In what must be a first for the Catholic Church in the United States, Fordham President Tania Tetlow is the daughter of a former Jesuit priest.
A supporter of same sex marriage, the ordination of women and the LGBT agenda, Tetlow has characterized the traditional understanding of gender as “fundamentalist.”
She is a friend and ally of homosexualist priest James Martin.
Now, Tetlow has expressed, publicly, her rejection of perennial Catholic teaching on the impermissibility of artificial birth control.
Earlier this month, in response to a student government proposal to allow the distribution of contraceptives on campus, Tetlow stated:
“I will tell you that, like the vast majority of American Catholics, I disagree with the Church on its policy on contraception, but it is the Church’s policy and, as a Catholic institution, we don’t violate that.”
On April 28th, reporter Matt Lamb of LifeSiteNew contacted the Catholic Action League of Massachusetts, seeking a comment.
League Executive Director C. J. Doyle issued the following statement:
“Jesuit higher education in America is in an advanced state of apostasy and has been for decades.
This is reflected in every aspect of university life: the choices of commencement speakers and honorary degree recipients; the public figures who are given platforms; the persons invited to serve on boards of trustees; the persons hired as administrators and faculty members; the student groups which are recognized and funded and afforded access to university facilities; the provisions for student health services; the links to institutions which offer students internships; and the ubiquitous LGBTQ advocasy.
Fordham is no different.

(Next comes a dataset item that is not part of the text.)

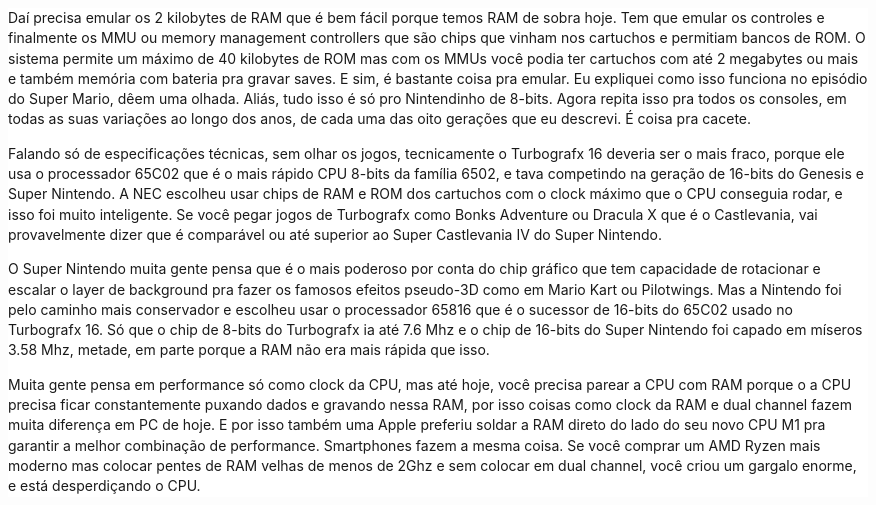 








Daí precisa emular os 2 kilobytes de RAM que é bem fácil porque temos RAM de sobra hoje. Tem que emular os controles e finalmente os MMU ou memory management controllers que são chips que vinham nos cartuchos e permitiam bancos de ROM. O sistema permite um máximo de 40 kilobytes de ROM mas com os MMUs você podia ter cartuchos com até 2 megabytes ou mais e também memória com bateria pra gravar saves. E sim, é bastante coisa pra emular. Eu expliquei como isso funciona no episódio do Super Mario, dêem uma olhada. Aliás, tudo isso é só pro Nintendinho de 8-bits. Agora repita isso pra todos os consoles, em todas as suas variações ao longo dos anos, de cada uma das oito gerações que eu descrevi. É coisa pra cacete.










Falando só de especificações técnicas, sem olhar os jogos, tecnicamente o Turbografx 16 deveria ser o mais fraco, porque ele usa o processador 65C02 que é o mais rápido CPU 8-bits da família 6502, e tava competindo na geração de 16-bits do Genesis e Super Nintendo. A NEC escolheu usar chips de RAM e ROM dos cartuchos com o clock máximo que o CPU conseguia rodar, e isso foi muito inteligente. Se você pegar jogos de Turbografx como Bonks Adventure ou Dracula X que é o Castlevania, vai provavelmente dizer que é comparável ou até superior ao Super Castlevania IV do Super Nintendo. 










O Super Nintendo muita gente pensa que é o mais poderoso por conta do chip gráfico que tem capacidade de rotacionar e escalar o layer de background pra fazer os famosos efeitos pseudo-3D como em Mario Kart ou Pilotwings. Mas a Nintendo foi pelo caminho mais conservador e escolheu usar o processador 65816 que é o sucessor de 16-bits do 65C02 usado no Turbografx 16. Só que o chip de 8-bits do Turbografx ia até 7.6 Mhz e o chip de 16-bits do Super Nintendo foi capado em míseros 3.58 Mhz, metade, em parte porque a RAM não era mais rápida que isso. 








Muita gente pensa em performance só como clock da CPU, mas até hoje, você precisa parear a CPU com RAM porque o a CPU precisa ficar constantemente puxando dados e gravando nessa RAM, por isso coisas como clock da RAM e dual channel fazem muita diferença em PC de hoje. E por isso também uma Apple preferiu soldar a RAM direto do lado do seu novo CPU M1 pra garantir a melhor combinação de performance. Smartphones fazem a mesma coisa. Se você comprar um AMD Ryzen mais moderno mas colocar pentes de RAM velhas de menos de 2Ghz e sem colocar em dual channel, você criou um gargalo enorme, e está desperdiçando o CPU.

It is a corrupt, secularized, post-Christian institution.
Its statement of Fordham Values never mentions Jesus Christ or the Catholic Faith, while its Mission Statement ignores Christian formation in favor of “the living tradition of Catholicism.”
Its list of commencement speakers include such pro-abortion public figures as Senator Chuck Schumer; Governors Hugh Carey and Mario Cuomo; Congressman Joseph P. Kennedy III; Irish Presidents Mary Robinson and Mary McAleese; and broadcaster Chris Matthews.
This year’s commencement speaker will be former NBC Today Show host Hoda Kotb, long known for her support for homesexual causes.
Fordham hosts two undergraduate same sex organizations, the Pride Alliance and the Rainbow Alliance.
It also sponsors a plethora of other groups and events, including The LGBTQ and Ally Network of Support.
Fordham’s formal prohibition of contraceptive distribution on campus is fraught with loopholes.
President Tania Tetlow’s candid remarks are emblematic of a pervasive university culture of systemic institutional rejection of Catholic teaching.
Tetlow made her remarks confident that there would no consequences for her public dissent from Catholic morality—no repercussions from the Board of Trustees, no rebuke from the parent religious sponsor—the Eastern Province of the Society of Jesus—no walkaways by major donors, and no protests by students, faculty or alumni.
It would have been unusual, surprising and controversial had the President of a Jesuit university publicly defended Humanae Vitae or spoken out about the right to life.
That would have provoked protests.
Tania Tetlow has, obviously, a lucid appreciation of her position in the mainstream of American Jesuit culture.
Institutions like Fordham were built by and for Catholics. They are now controlled by assimilated, culturally conforming, modernist progressives, or who, in another time, would have been called heretics.
Faithful Catholics have been dispossessed. What has happened to American Catholic higher education since the Land O’ Lakes Statement has been, arguably, the greatest dispossession of Catholic property and institutions since Henry VIII seized 900 religious houses in England and another 200 in Ireland.
Institutions like Fordham need to be reclaimed for the Faith and for the Catholic community.”
C. J. Doyle is an alumnus of Jesuit administered Boston College. Doyle was a freshman in 1972 when BC separated from the New England Province of the Society of Jesus to become a secular, non-profit Massachusetts corporation, the Trustees of Boston College, Incorporated.
C. J. Doyle’s remarks were included in a story published today, April 29th, in LifeSiteNews.